Former Head of Fed Pipeline Agency Sticks Up for Rover re Leaks

We’ve spilled plenty of digital ink covering the Rover Pipeline and its recent troubles with “inadvertent returns” (i.e. leaks) of non-toxic drilling mud, called bentonite (see Rover Pipeline Accident Spills ~2M Gal. Drilling Mud in OH Swamp). Rover and the Ohio Environmental Protection Agency (OEPA) have been in a spat over “numerous” leaks–with OEPA claiming they’ve levied a $431,000 fine on Rover, although it turns out the fine is not yet officially levied (see Turns Out OEPA & Columbus Dispatch Were Lying – Rover NOT Fined). The leak issue has led to FERC shutting down, for now, any further underground horizontal drilling to install pipeline (see FERC Slaps Rover Pipeline with Stop Drilling Order). On MDN, we have, admittedly, been pretty hard on Rover.

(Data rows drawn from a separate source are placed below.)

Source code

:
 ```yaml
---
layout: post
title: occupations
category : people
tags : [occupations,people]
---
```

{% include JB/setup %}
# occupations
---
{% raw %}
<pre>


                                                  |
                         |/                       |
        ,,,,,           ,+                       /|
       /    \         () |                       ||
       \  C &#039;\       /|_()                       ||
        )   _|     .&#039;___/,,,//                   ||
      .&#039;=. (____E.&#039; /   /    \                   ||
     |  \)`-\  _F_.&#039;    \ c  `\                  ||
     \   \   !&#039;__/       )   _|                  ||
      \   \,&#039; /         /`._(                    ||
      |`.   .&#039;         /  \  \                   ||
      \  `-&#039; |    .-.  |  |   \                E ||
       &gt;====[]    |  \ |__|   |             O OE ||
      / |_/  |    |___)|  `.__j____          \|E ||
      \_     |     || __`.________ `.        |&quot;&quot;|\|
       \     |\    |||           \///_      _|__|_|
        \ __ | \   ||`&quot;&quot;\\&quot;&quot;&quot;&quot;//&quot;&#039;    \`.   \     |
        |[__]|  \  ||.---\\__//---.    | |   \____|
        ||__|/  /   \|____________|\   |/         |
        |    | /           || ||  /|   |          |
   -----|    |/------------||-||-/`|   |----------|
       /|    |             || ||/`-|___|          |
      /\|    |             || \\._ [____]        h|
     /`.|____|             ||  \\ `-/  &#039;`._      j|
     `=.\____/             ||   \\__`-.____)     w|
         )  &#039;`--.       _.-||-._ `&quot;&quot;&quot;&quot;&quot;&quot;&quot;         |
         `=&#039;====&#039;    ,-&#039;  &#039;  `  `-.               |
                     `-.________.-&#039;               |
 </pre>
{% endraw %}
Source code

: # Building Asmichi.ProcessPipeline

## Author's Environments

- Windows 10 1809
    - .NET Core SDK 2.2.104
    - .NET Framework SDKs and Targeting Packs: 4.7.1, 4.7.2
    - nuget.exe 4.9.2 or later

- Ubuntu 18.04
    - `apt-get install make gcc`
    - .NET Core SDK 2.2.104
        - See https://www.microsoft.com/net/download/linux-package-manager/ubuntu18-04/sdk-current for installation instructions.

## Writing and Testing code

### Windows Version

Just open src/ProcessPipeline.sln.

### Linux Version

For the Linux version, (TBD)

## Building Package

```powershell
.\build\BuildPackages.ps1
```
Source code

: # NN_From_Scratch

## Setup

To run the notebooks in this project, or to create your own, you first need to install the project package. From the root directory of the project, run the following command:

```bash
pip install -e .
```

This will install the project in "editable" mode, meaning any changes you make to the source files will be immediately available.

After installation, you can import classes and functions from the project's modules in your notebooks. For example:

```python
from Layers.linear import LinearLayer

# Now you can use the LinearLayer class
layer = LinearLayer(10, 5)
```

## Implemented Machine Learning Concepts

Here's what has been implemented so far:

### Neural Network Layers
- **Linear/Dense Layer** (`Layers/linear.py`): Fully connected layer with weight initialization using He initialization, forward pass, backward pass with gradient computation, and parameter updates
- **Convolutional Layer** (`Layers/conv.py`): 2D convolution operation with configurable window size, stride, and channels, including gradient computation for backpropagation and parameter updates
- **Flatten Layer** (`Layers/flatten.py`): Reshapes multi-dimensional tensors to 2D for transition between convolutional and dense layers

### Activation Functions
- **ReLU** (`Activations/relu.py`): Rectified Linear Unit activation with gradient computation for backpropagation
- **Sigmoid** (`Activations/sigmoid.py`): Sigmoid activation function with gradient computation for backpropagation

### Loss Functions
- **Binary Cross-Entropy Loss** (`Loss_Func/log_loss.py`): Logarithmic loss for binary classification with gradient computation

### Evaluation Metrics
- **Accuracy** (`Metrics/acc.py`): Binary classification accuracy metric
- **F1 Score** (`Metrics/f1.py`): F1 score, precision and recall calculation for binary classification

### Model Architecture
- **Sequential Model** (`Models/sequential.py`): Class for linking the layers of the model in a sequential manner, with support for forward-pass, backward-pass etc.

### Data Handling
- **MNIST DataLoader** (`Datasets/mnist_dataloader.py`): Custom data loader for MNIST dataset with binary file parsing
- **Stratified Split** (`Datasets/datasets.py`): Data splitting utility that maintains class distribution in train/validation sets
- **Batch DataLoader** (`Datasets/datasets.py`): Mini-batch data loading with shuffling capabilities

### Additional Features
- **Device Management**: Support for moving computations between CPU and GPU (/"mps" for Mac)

Seems to us they are rushing too fast, leading to mistakes–mistakes the industry can’t afford to be seen making. Have we (and others) been too hard on Rover? We spotted an editorial by Ohio resident and the former head of the federal Pipeline and Hazardous Materials Safety Administration (PHMSA), the agency charged with oversight for developing and enforcing regulations for 2.6 million miles of pipeline transportation in the U.S., sticking up for Rover. Brigham McCown says accidents happen and that Rover, “responded to the situation promptly and by the book to control any potentially larger fallout.” Is he right? Is Rover being unfairly criticized for accidents that are bound to happen?…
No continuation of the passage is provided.